▶ _BRIEF_:
Write out every record again, exactly.

▶ _SOURCE MATERIAL_:
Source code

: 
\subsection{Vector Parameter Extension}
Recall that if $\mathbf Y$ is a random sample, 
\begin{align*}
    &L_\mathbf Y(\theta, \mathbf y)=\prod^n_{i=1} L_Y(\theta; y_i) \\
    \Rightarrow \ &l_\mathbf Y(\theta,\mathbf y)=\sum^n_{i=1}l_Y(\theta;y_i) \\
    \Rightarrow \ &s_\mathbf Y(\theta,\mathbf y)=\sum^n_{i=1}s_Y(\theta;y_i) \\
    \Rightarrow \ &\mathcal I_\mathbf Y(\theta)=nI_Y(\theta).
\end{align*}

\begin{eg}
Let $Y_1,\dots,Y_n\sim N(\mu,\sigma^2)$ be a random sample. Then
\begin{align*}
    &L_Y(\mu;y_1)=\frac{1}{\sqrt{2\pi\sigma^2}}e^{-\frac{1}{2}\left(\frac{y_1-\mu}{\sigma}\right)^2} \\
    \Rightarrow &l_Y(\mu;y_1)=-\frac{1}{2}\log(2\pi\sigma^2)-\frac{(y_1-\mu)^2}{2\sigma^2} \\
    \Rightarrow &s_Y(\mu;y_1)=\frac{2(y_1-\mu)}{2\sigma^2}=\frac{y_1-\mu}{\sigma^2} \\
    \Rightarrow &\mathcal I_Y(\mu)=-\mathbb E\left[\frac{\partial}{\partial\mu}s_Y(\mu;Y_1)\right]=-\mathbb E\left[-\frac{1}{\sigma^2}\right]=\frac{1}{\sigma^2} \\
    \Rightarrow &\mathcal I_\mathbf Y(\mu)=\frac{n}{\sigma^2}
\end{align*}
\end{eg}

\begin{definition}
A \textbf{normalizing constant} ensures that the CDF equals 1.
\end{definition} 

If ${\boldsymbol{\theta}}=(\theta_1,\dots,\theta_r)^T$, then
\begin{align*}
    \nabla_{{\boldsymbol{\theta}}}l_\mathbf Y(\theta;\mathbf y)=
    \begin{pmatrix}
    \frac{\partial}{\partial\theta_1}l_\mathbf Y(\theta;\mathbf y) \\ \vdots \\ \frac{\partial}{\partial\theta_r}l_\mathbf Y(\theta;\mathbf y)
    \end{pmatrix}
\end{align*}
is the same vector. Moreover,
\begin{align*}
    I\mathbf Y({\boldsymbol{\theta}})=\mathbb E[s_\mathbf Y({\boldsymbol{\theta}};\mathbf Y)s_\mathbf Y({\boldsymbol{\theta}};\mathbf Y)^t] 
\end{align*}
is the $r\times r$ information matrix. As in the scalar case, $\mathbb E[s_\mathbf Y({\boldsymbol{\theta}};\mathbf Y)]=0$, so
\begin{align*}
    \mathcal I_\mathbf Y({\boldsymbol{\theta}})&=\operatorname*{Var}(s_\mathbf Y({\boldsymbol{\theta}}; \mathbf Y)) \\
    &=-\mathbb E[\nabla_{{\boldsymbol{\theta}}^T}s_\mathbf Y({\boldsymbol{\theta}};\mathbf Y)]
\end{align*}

▶ _ANSWER BOX_:
Source code

: 
\subsection{Vector Parameter Extension}
Recall that if $\mathbf Y$ is a random sample, 
\begin{align*}
    &L_\mathbf Y(\theta, \mathbf y)=\prod^n_{i=1} L_Y(\theta; y_i) \\
    \Rightarrow \ &l_\mathbf Y(\theta,\mathbf y)=\sum^n_{i=1}l_Y(\theta;y_i) \\
    \Rightarrow \ &s_\mathbf Y(\theta,\mathbf y)=\sum^n_{i=1}s_Y(\theta;y_i) \\
    \Rightarrow \ &\mathcal I_\mathbf Y(\theta)=nI_Y(\theta).
\end{align*}

\begin{eg}
Let $Y_1,\dots,Y_n\sim N(\mu,\sigma^2)$ be a random sample. Then
\begin{align*}
    &L_Y(\mu;y_1)=\frac{1}{\sqrt{2\pi\sigma^2}}e^{-\frac{1}{2}\left(\frac{y_1-\mu}{\sigma}\right)^2} \\
    \Rightarrow &l_Y(\mu;y_1)=-\frac{1}{2}\log(2\pi\sigma^2)-\frac{(y_1-\mu)^2}{2\sigma^2} \\
    \Rightarrow &s_Y(\mu;y_1)=\frac{2(y_1-\mu)}{2\sigma^2}=\frac{y_1-\mu}{\sigma^2} \\
    \Rightarrow &\mathcal I_Y(\mu)=-\mathbb E\left[\frac{\partial}{\partial\mu}s_Y(\mu;Y_1)\right]=-\mathbb E\left[-\frac{1}{\sigma^2}\right]=\frac{1}{\sigma^2} \\
    \Rightarrow &\mathcal I_\mathbf Y(\mu)=\frac{n}{\sigma^2}
\end{align*}
\end{eg}

\begin{definition}
A \textbf{normalizing constant} ensures that the CDF equals 1.
\end{definition} 

If ${\boldsymbol{\theta}}=(\theta_1,\dots,\theta_r)^T$, then
\begin{align*}
    \nabla_{{\boldsymbol{\theta}}}l_\mathbf Y(\theta;\mathbf y)=
    \begin{pmatrix}
    \frac{\partial}{\partial\theta_1}l_\mathbf Y(\theta;\mathbf y) \\ \vdots \\ \frac{\partial}{\partial\theta_r}l_\mathbf Y(\theta;\mathbf y)
    \end{pmatrix}
\end{align*}
is the same vector. Moreover,
\begin{align*}
    I\mathbf Y({\boldsymbol{\theta}})=\mathbb E[s_\mathbf Y({\boldsymbol{\theta}};\mathbf Y)s_\mathbf Y({\boldsymbol{\theta}};\mathbf Y)^t] 
\end{align*}
is the $r\times r$ information matrix. As in the scalar case, $\mathbb E[s_\mathbf Y({\boldsymbol{\theta}};\mathbf Y)]=0$, so
\begin{align*}
    \mathcal I_\mathbf Y({\boldsymbol{\theta}})&=\operatorname*{Var}(s_\mathbf Y({\boldsymbol{\theta}}; \mathbf Y)) \\
    &=-\mathbb E[\nabla_{{\boldsymbol{\theta}}^T}s_\mathbf Y({\boldsymbol{\theta}};\mathbf Y)]
\end{align*}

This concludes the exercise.